## Exercise instructions:
Could you quote, exactly as they stand, the lines running from the one with "- Increases collateral" to the final line of the material?

## Data:

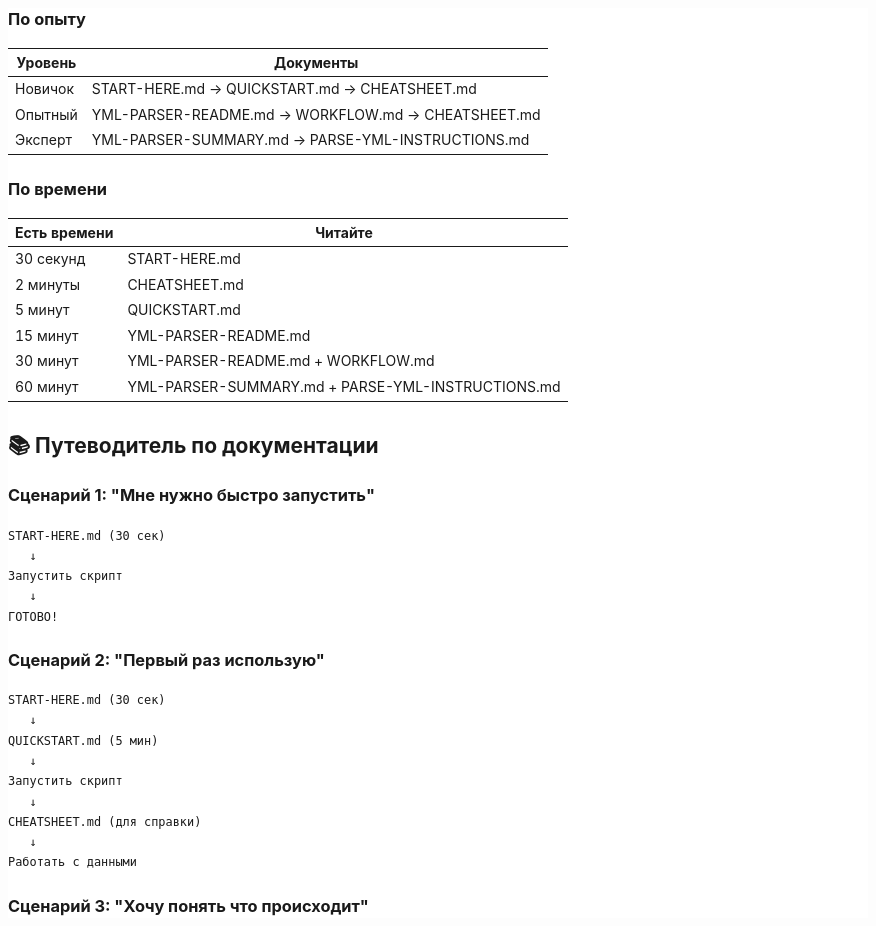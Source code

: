 ### По опыту

| Уровень | Документы |
|---------|-----------|
| Новичок | START-HERE.md → QUICKSTART.md → CHEATSHEET.md |
| Опытный | YML-PARSER-README.md → WORKFLOW.md → CHEATSHEET.md |
| Эксперт | YML-PARSER-SUMMARY.md → PARSE-YML-INSTRUCTIONS.md |

### По времени

| Есть времени | Читайте |
|--------------|---------|
| 30 секунд | START-HERE.md |
| 2 минуты | CHEATSHEET.md |
| 5 минут | QUICKSTART.md |
| 15 минут | YML-PARSER-README.md |
| 30 минут | YML-PARSER-README.md + WORKFLOW.md |
| 60 минут | YML-PARSER-SUMMARY.md + PARSE-YML-INSTRUCTIONS.md |

## 📚 Путеводитель по документации

### Сценарий 1: "Мне нужно быстро запустить"

```
START-HERE.md (30 сек)
   ↓
Запустить скрипт
   ↓
ГОТОВО!
```

### Сценарий 2: "Первый раз использую"

```
START-HERE.md (30 сек)
   ↓
QUICKSTART.md (5 мин)
   ↓
Запустить скрипт
   ↓
CHEATSHEET.md (для справки)
   ↓
Работать с данными
```

### Сценарий 3: "Хочу понять что происходит"
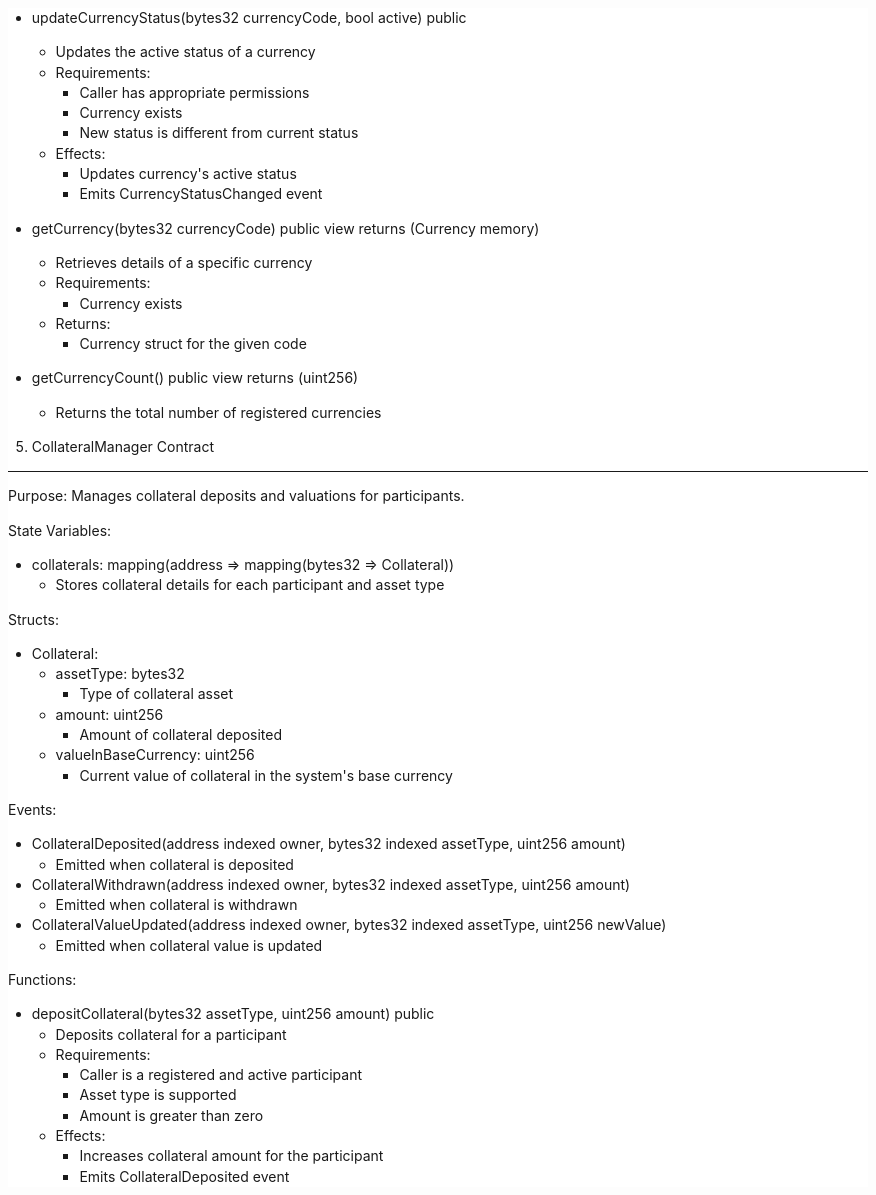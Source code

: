 - updateCurrencyStatus(bytes32 currencyCode, bool active) public
  - Updates the active status of a currency
  - Requirements:
    - Caller has appropriate permissions
    - Currency exists
    - New status is different from current status
  - Effects:
    - Updates currency's active status
    - Emits CurrencyStatusChanged event

- getCurrency(bytes32 currencyCode) public view returns (Currency memory)
  - Retrieves details of a specific currency
  - Requirements:
    - Currency exists
  - Returns:
    - Currency struct for the given code

- getCurrencyCount() public view returns (uint256)
  - Returns the total number of registered currencies

5. CollateralManager Contract
------------------------------

Purpose: Manages collateral deposits and valuations for participants.

State Variables:
- collaterals: mapping(address => mapping(bytes32 => Collateral))
  - Stores collateral details for each participant and asset type

Structs:
- Collateral:
  - assetType: bytes32
    - Type of collateral asset
  - amount: uint256
    - Amount of collateral deposited
  - valueInBaseCurrency: uint256
    - Current value of collateral in the system's base currency

Events:
- CollateralDeposited(address indexed owner, bytes32 indexed assetType, uint256 amount)
  - Emitted when collateral is deposited
- CollateralWithdrawn(address indexed owner, bytes32 indexed assetType, uint256 amount)
  - Emitted when collateral is withdrawn
- CollateralValueUpdated(address indexed owner, bytes32 indexed assetType, uint256 newValue)
  - Emitted when collateral value is updated

Functions:
- depositCollateral(bytes32 assetType, uint256 amount) public
  - Deposits collateral for a participant
  - Requirements:
    - Caller is a registered and active participant
    - Asset type is supported
    - Amount is greater than zero
  - Effects:
    - Increases collateral amount for the participant
    - Emits CollateralDeposited event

## Output for this exercise:
    - Increases collateral amount for the participant
    - Emits CollateralDeposited event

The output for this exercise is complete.